(Task details)
All entries, exactly as written, should be output again.

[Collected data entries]
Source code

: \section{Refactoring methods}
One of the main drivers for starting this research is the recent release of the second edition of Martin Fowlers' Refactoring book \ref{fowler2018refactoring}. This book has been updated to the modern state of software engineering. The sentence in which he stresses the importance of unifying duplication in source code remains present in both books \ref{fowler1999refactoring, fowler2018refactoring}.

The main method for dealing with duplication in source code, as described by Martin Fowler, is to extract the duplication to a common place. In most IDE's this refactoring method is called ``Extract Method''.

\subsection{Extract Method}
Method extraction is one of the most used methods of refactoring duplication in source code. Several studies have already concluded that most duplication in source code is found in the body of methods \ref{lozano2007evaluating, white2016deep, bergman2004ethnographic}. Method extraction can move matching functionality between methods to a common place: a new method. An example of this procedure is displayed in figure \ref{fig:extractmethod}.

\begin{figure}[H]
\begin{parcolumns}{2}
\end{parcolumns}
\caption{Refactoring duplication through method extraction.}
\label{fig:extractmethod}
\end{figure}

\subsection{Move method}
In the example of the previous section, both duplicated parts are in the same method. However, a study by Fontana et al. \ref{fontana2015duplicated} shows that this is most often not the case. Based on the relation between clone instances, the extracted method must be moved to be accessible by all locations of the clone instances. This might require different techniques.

(Your response)
Source code

: \section{Refactoring methods}
One of the main drivers for starting this research is the recent release of the second edition of Martin Fowlers' Refactoring book \ref{fowler2018refactoring}. This book has been updated to the modern state of software engineering. The sentence in which he stresses the importance of unifying duplication in source code remains present in both books \ref{fowler1999refactoring, fowler2018refactoring}.

The main method for dealing with duplication in source code, as described by Martin Fowler, is to extract the duplication to a common place. In most IDE's this refactoring method is called ``Extract Method''.

\subsection{Extract Method}
Method extraction is one of the most used methods of refactoring duplication in source code. Several studies have already concluded that most duplication in source code is found in the body of methods \ref{lozano2007evaluating, white2016deep, bergman2004ethnographic}. Method extraction can move matching functionality between methods to a common place: a new method. An example of this procedure is displayed in figure \ref{fig:extractmethod}.

\begin{figure}[H]
\begin{parcolumns}{2}
\end{parcolumns}
\caption{Refactoring duplication through method extraction.}
\label{fig:extractmethod}
\end{figure}

\subsection{Move method}
In the example of the previous section, both duplicated parts are in the same method. However, a study by Fontana et al. \ref{fontana2015duplicated} shows that this is most often not the case. Based on the relation between clone instances, the extracted method must be moved to be accessible by all locations of the clone instances. This might require different techniques.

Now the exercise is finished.